Millions of readers swooned over Colleen Hoover’s thorny romance “It Ends With Us,” the No. 1 bestselling novel of 2022 and 2023. They’ll come prepared for the clobbering heartbreak – and will hopefully pack an extra hankie for any nonfans entering the movie theater as blank as if they’re on a blind date.
The film version, helmed by Justin Baldoni (the director of “Five Feet Apart” and the leading love interest of TV’s “Jane the Virgin”) and adapted for the screen by Christy Hall (“Daddio”), is an unwieldy yet compelling fusion of glittery fantasy and traumatic introspection. Our heroine is the flamboyantly named Lily Blossom Bloom (Blake Lively), a salty, funny Bostonian with her own (what else?) flower shop. Her beau, Ryle (Baldoni), boasts the résumé and abs of a 21st-century Prince Charming. A wealthy neurosurgeon, Ryle swears that Lily is the only woman who can heal his own damaged heart. He’s also the brother of her best friend and employee, Allysa (Jenny Slate). And did I mention the abs?

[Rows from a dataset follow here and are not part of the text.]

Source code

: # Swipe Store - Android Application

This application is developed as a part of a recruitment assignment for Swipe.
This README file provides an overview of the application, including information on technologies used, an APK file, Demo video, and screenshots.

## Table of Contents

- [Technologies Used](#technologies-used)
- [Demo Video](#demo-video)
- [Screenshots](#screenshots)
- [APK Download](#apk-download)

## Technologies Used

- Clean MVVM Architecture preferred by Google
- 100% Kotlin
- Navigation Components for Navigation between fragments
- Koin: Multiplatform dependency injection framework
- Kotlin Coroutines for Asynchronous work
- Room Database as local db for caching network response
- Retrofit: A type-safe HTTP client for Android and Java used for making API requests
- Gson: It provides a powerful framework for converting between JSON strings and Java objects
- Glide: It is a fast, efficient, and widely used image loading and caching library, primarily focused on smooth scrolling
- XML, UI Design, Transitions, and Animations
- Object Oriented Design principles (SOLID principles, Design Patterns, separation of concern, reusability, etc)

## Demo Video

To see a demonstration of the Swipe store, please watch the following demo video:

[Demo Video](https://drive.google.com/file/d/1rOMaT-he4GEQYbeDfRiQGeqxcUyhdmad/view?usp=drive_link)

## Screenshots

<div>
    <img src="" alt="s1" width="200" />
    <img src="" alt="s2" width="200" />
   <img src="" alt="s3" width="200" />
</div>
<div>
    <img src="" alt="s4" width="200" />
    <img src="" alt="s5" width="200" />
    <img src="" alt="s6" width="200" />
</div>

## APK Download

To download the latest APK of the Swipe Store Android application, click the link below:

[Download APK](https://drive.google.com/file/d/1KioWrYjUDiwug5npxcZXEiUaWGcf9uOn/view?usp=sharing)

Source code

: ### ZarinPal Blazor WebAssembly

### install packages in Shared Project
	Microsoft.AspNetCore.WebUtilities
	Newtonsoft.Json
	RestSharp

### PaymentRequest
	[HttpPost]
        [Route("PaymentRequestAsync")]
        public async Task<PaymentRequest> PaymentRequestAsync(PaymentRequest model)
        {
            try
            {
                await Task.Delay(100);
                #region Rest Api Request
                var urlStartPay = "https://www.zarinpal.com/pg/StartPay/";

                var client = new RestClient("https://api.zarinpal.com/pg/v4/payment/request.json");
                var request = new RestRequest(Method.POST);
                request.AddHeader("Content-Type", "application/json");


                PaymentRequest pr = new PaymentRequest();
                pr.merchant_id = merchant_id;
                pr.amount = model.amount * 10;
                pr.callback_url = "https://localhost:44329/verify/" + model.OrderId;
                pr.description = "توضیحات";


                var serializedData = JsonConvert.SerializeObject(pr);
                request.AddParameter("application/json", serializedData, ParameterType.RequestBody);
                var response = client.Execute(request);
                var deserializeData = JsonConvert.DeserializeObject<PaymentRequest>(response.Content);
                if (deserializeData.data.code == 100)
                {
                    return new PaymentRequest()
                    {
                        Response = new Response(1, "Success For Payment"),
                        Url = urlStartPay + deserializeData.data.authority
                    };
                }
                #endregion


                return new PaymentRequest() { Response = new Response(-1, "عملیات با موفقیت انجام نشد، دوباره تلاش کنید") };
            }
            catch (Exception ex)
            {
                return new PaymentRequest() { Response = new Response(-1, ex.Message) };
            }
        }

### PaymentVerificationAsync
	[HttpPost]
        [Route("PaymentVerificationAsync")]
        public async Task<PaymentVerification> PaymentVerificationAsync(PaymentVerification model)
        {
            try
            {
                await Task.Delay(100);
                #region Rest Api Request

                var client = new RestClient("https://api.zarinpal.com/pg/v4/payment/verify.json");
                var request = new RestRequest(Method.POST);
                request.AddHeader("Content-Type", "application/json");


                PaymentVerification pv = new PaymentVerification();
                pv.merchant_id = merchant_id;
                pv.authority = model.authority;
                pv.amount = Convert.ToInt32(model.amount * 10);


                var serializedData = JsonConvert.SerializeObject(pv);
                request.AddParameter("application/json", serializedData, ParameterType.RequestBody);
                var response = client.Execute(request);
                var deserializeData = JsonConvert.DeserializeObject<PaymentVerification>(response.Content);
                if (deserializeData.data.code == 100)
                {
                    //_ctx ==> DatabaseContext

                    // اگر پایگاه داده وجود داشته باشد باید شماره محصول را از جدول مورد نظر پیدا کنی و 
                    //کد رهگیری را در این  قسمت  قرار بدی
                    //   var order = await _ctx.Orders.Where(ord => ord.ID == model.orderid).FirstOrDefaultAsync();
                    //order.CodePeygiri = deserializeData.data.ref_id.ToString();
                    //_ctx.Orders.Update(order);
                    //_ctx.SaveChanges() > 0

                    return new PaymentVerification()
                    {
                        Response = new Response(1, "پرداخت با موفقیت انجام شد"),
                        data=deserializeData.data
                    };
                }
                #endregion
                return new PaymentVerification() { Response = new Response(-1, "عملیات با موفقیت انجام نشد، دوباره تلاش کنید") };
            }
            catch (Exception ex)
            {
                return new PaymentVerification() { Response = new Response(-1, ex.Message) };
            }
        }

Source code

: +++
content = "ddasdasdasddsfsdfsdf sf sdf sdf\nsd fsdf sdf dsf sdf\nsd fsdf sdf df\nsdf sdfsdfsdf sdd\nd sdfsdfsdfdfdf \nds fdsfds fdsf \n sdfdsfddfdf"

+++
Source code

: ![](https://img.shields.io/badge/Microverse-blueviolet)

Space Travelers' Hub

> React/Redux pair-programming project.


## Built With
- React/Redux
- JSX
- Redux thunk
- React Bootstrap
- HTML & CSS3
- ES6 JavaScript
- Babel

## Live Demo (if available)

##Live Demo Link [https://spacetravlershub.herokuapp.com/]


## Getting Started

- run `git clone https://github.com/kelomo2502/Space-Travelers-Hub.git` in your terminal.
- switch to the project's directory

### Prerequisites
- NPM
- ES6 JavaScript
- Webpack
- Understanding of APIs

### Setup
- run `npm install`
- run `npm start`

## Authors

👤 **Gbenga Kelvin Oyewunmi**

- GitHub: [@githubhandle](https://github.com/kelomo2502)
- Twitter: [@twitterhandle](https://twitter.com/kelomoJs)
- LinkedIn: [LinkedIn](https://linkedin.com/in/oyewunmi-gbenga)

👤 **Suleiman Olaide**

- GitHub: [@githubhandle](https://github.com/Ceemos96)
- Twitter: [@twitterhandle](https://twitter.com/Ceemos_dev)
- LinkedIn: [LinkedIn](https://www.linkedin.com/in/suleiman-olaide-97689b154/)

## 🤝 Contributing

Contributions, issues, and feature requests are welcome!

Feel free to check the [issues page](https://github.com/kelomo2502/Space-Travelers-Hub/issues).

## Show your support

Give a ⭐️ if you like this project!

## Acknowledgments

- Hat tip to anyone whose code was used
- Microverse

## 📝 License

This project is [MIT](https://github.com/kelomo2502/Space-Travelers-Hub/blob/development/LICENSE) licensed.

But Lily can’t stop thinking about a lonely, physically scarred high school boy she once knew in a small Maine town where her father (Kevin McKidd) was the mayor and her mother (Amy Morton) his kowtowed wife. In flashbacks to her teenage years, young Lily is played by Isabela Ferrer and her kiddie crush, Atlas, is Alex Neustaedter. By now, you’ve probably predicted that we’ll see Atlas again as a hunky adult (Brandon Sklenar), and that all hunky heck is going to be unleashed.
“It Ends With Us” savors the trappings of a glossy love triangle: the banter, the flirting, the turbulence, the extravagant costumes. For a while, it takes place in an idealized reality where the fall leaves are always the perfect shade of orange, and Lily’s hair color mimics a cozy pumpkin spice. With her store decorated like a Victorian mourning parlor and her wardrobe brimming with rhinestone boots, noisy patterns and oversize coveralls, she’s a Pinterest board come to life, an adorable kook outdressed only by Slate’s Allysa, who has the chutzpah to show up to work in a sequined Valentino minidress and five-figure Hermès Kelly bag.
Yet, as a director, Baldoni is even more of a seducer than his own paper-perfect character. He knows that wounded, brooding sex symbols like Ryle are an irresistible erotic trope stretching from Jane Eyre’s Mr. Rochester to “Fifty Shades of Grey’s” pommel-horse-riding billionaire Christian Grey. Fans pant for romantic male leads who blur the line between passionate and aggressive – and that murk is exactly what the story explores. How can an extravagant gesture double as a red flag? How do emotionally smart girls who’ve vowed never to repeat their parents’ mistakes wind up doing just that – and how long will it take them to recognize it?
The movie has to cheat a bit to get at the complexity of Hoover’s book. A child of domestic abuse, Hoover writes with painful intimacy about Lily’s struggle to claw free from her past. Baldoni shifts some of that turmoil to the audience, with editors Oona Flaherty and Robb Sullivan cutting key scenes so that, like Lily, we don’t know what to believe.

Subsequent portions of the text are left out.